Soteriological journeys and discourses of self-transformation: the Tablighi Jamaat and Svadhyaya in Gujarat

Pages 597-614 | Published online: 15 Oct 2010
 

Abstract

This chapter explores the dynamics of the local/global networks in two religious movements – Svadhyaya and Tablighi Jamaat – using ethnographic accounts from Gujarat. The movements' theology of reform is based on the claim that to change one's moral and spiritual status one needs to change the world around and vice versa. The volunteers periodically embark on self-transformative religious journeys to approach their co-religionists with their message. The chapter dwells on how the soteriological questions are posed in the movements and the method of religious journeying that acts as a double-edged process of self-transformation and organizational expansion. Locating the movements within the discursive field of secularism in the Indian context, I will problematize the concept of ‘apolitical’ movements, arguing that whether a movement is political or apolitical is not necessarily a question of choice that religious groups make but they acquire political significance under certain circumstances.

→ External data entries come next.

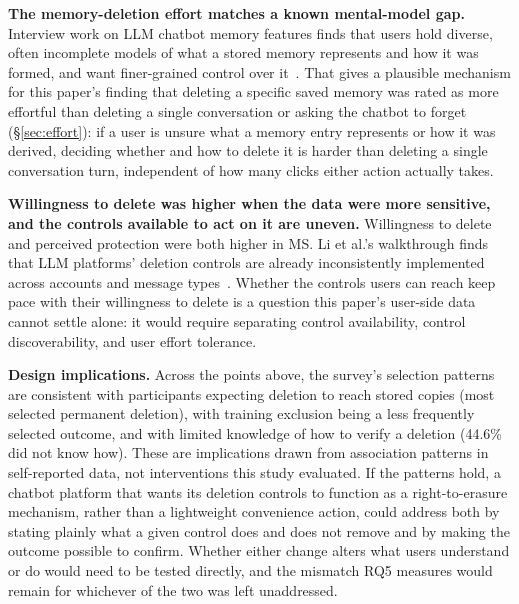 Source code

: \documentclass[conference,compsoc]{IEEEtran}
\begin{document}
\textbf{The memory-deletion effort matches a known mental-model gap.}
Interview work on LLM chatbot memory features finds that users hold
diverse, often incomplete models of what a stored memory represents
and how it was formed, and want finer-grained control over
it~\cite{zhang2025understanding}. That gives a plausible mechanism for
this paper's finding that deleting a specific saved memory was rated as
more effortful than deleting a single conversation or asking the chatbot
to forget (\S\ref{sec:effort}): if a user is unsure what a memory
entry represents or how it was derived, deciding whether and how to
delete it is harder than deleting a single conversation turn, independent
of how many clicks either action actually takes.

\textbf{Willingness to delete was higher when the data were more sensitive,
and the controls available to act on it are uneven.} Willingness to delete and
perceived protection were both higher in MS. Li et al.'s
walkthrough finds that LLM platforms' deletion controls are already
inconsistently implemented across accounts and message types~\cite{li2026privacy}.
Whether the controls users can reach keep pace with their willingness to
delete is a question this paper's user-side data cannot settle alone: it would
require separating control availability, control discoverability, and user
effort tolerance.

\textbf{Design implications.} Across the points above, the survey's selection
patterns are consistent with participants expecting deletion to reach stored
copies (most selected permanent deletion), with training exclusion being a
less frequently selected outcome, and with limited knowledge of how to verify
a deletion (44.6\% did not know how). These are implications drawn from
association patterns in self-reported data, not interventions this study
evaluated. If the patterns hold, a chatbot platform that wants its deletion
controls to function as a right-to-erasure mechanism, rather than a
lightweight convenience action, could address both by stating plainly what a
given control does and does not remove and by making the outcome possible to
confirm. Whether either change alters what users understand or do would need
to be tested directly, and the mismatch RQ5 measures would remain for
whichever of the two was left unaddressed.
\end{document}
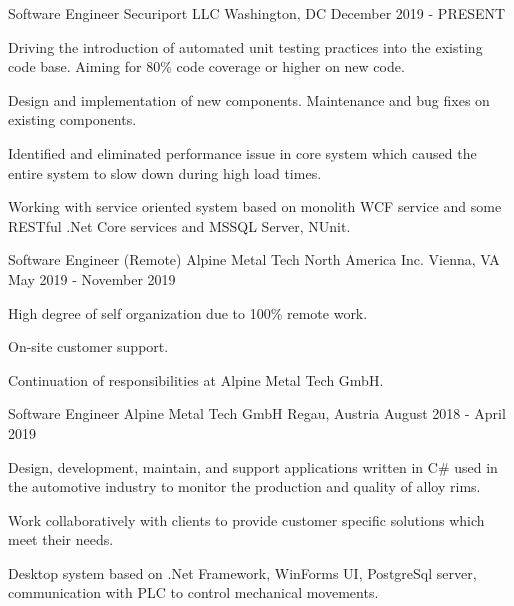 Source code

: 
\begin{cventries}
  \cventry
    {Software Engineer} %
    {Securiport LLC} %
    {Washington, DC} %
    {December 2019 - PRESENT} %
    {
      \begin{cvitems} %
        \item {Driving the introduction of automated unit testing practices into the existing code base. Aiming for 80\% code coverage or higher on new code.}
        \item {Design and implementation of new components. Maintenance and bug fixes on existing components.}
        \item {Identified and eliminated performance issue in core system which caused the entire system to slow down during high load times.}
        \item {Working with service oriented system based on monolith WCF service and some RESTful .Net Core services and MSSQL Server, NUnit.}
      \end{cvitems}
    }

  \cventry
    {Software Engineer (Remote)} %
    {Alpine Metal Tech North America Inc.} %
    {Vienna, VA} %
    {May 2019 - November 2019} %
    {
      \begin{cvitems} %
        \item {High degree of self organization due to 100\% remote work.}
        \item {On-site customer support.}
        \item {Continuation of responsibilities at Alpine Metal Tech GmbH.}
      \end{cvitems}
    }

    \cventry
    {Software Engineer} %
    {Alpine Metal Tech GmbH} %
    {Regau, Austria} %
    {August 2018 - April 2019} %
    {
      \begin{cvitems} %
        \item {Design, development, maintain, and support applications written in C\# used in the automotive industry to monitor the production and quality of alloy rims.}
        \item {Work collaboratively with clients to provide customer specific solutions which meet their needs.}
        \item {Desktop system based on .Net Framework, WinForms UI, PostgreSql server, communication with PLC to control mechanical movements.}
      \end{cvitems}
    }


\end{cventries}
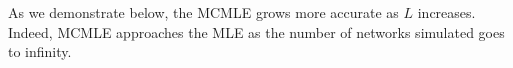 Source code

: \documentclass[10pt, conference, compsocconf]{IEEEtran}
\begin{document}
%
%

\noindent As we demonstrate below, the MCMLE grows more accurate as $L$ increases. Indeed, MCMLE approaches the MLE as the number of networks simulated goes to infinity. 
\end{document}
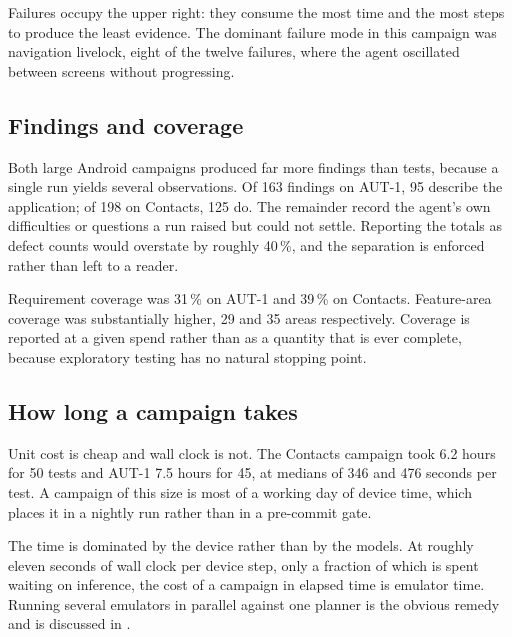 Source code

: Failures occupy the upper right: they consume the most time and the most steps
to produce the least evidence. The dominant failure mode in this campaign was
navigation livelock, eight of the twelve failures, where the agent oscillated
between screens without progressing.

\subsection{Findings and coverage}

Both large Android campaigns produced far more findings than tests, because a
single run yields several observations. Of 163 findings on AUT-1, 95
describe the application; of 198 on Contacts, 125 do. The remainder record the
agent's own difficulties or questions a run raised but could not settle.
Reporting the totals as defect counts would overstate by roughly 40\,\%, and
the separation is enforced rather than left to a reader.

Requirement coverage was 31\,\% on AUT-1 and 39\,\% on Contacts.
Feature-area coverage was substantially higher, 29 and 35 areas respectively.
Coverage is reported at a given spend rather than as a quantity that is ever
complete, because exploratory testing has no natural stopping point.

\subsection{How long a campaign takes}

Unit cost is cheap and wall clock is not. The Contacts campaign took 6.2 hours
for 50 tests and AUT-1 7.5 hours for 45, at medians of 346 and 476
seconds per test. A campaign of this size is most of a working day of device
time, which places it in a nightly run rather than in a pre-commit gate.

The time is dominated by the device rather than by the models. At roughly
eleven seconds of wall clock per device step, only a fraction of which is spent
waiting on inference, the cost of a campaign in elapsed time is emulator time.
Running several emulators in parallel against one planner is the obvious
remedy and is discussed in .
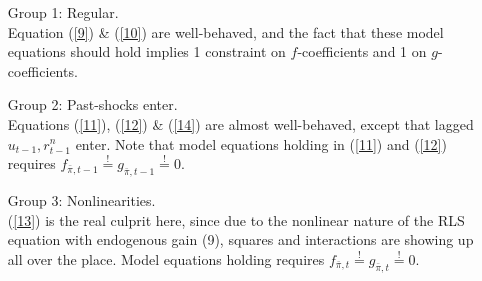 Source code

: \documentclass[11pt]{article}
\renewcommand{\[}{\begin{equation}}
\renewcommand{\]}{\end{equation}}
\begin{document}
\begin{enumerate}
\item[Group 1:] Regular.\\
Equation (\ref{9}) \& (\ref{10}) are well-behaved, and the fact that these model equations should hold implies 1 constraint on $f$-coefficients and 1 on $g$-coefficients.
\item[Group 2:] Past-shocks enter.\\
Equations (\ref{11}), (\ref{12}) \& (\ref{14}) are almost well-behaved, except that lagged $u_{t-1}, r_{t-1}^n$ enter. Note that model equations holding in (\ref{11}) and (\ref{12}) requires $f_{\bar{\pi},t-1}\stackrel{!}{=}g_{\bar{\pi},t-1} \overset{!}{=} 0$.
\item[Group 3:] Nonlinearities.\\
(\ref{13}) is the real culprit here, since due to the nonlinear nature of the RLS equation with endogenous gain (9), squares and interactions are showing up all over the place. Model equations holding requires $f_{\bar{\pi},t}\stackrel{!}{=}g_{\bar{\pi},t} \overset{!}{=} 0$.
\end{enumerate}
\end{document}
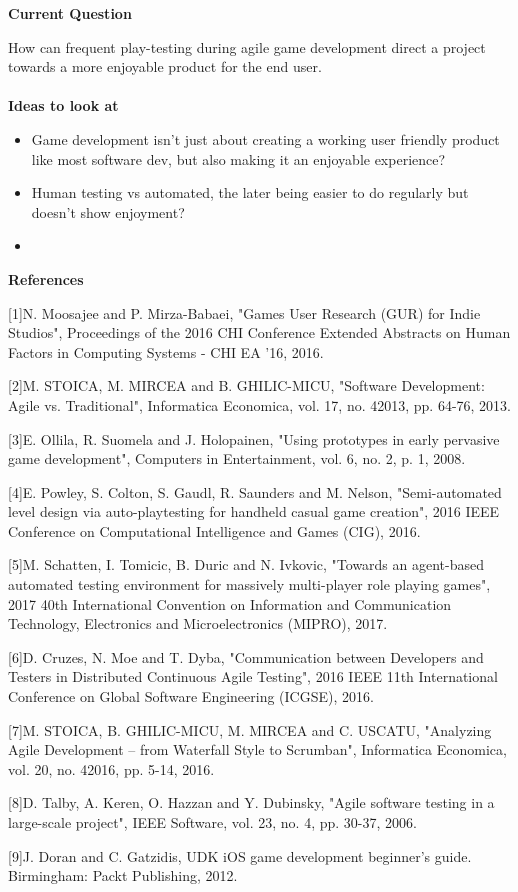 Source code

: \documentclass{article}
\begin{document}
	\noindent
	\large\textbf{Current Question}
	
	\normalsize How can frequent play-testing during agile game development direct a project towards a more enjoyable product for the end user.\\
	\\
	\noindent
	\large\textbf{Ideas to look at}
	\begin{itemize}
	  \normalsize\item Game development isn't just about creating a working user friendly product like most software dev, but also making it an enjoyable experience?
	  \item Human testing vs automated, the later being easier to do regularly but doesn't show enjoyment?
	  \item
	\end{itemize}
	\large\textbf{References}
	
	\normalsize[1]N. Moosajee and P. Mirza-Babaei, "Games User Research (GUR) for Indie Studios", Proceedings of the 2016 CHI Conference Extended Abstracts on Human Factors in Computing Systems - CHI EA '16, 2016.
	
	[2]M. STOICA, M. MIRCEA and B. GHILIC-MICU, "Software Development: Agile vs. Traditional", Informatica Economica, vol. 17, no. 42013, pp. 64-76, 2013.
	
	[3]E. Ollila, R. Suomela and J. Holopainen, "Using prototypes in early pervasive game development", Computers in Entertainment, vol. 6, no. 2, p. 1, 2008.
	
	[4]E. Powley, S. Colton, S. Gaudl, R. Saunders and M. Nelson, "Semi-automated level design via auto-playtesting for handheld casual game creation", 2016 IEEE Conference on Computational Intelligence and Games (CIG), 2016.
	
	[5]M. Schatten, I. Tomicic, B. Duric and N. Ivkovic, "Towards an agent-based automated testing environment for massively multi-player role playing games", 2017 40th International Convention on Information and Communication Technology, Electronics and Microelectronics (MIPRO), 2017.
	
	[6]D. Cruzes, N. Moe and T. Dyba, "Communication between Developers and Testers in Distributed Continuous Agile Testing", 2016 IEEE 11th International Conference on Global Software Engineering (ICGSE), 2016. 
	
	[7]M. STOICA, B. GHILIC-MICU, M. MIRCEA and C. USCATU, "Analyzing Agile Development – from Waterfall Style to Scrumban", Informatica Economica, vol. 20, no. 42016, pp. 5-14, 2016.
	
	[8]D. Talby, A. Keren, O. Hazzan and Y. Dubinsky, "Agile software testing in a large-scale project", IEEE Software, vol. 23, no. 4, pp. 30-37, 2006.
	
	[9]J. Doran and C. Gatzidis, UDK iOS game development beginner's guide. Birmingham: Packt Publishing, 2012.
\end{document}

The ethnography of the movements in Gujarat spanning almost a decade (2000--2009) will help us to appreciate the internal theological questions that lead to the formation of new religious communities, religious networks and the relation of these movements with the wider political context.

Notes

1. To protect the identity of the informants, pseudonyms, instead of the real names of the volunteers have been used in this essay.

2. The term soteriological refers to the theory of salvation that is specific to a particular religion.

3. Fernandez, ‘African Religious Movements’.

4. Evans-Pritchard, The Sanusi of Cyrenaica.

5. Kaviraj, Wahabi and Farazi Rebels of Bengal.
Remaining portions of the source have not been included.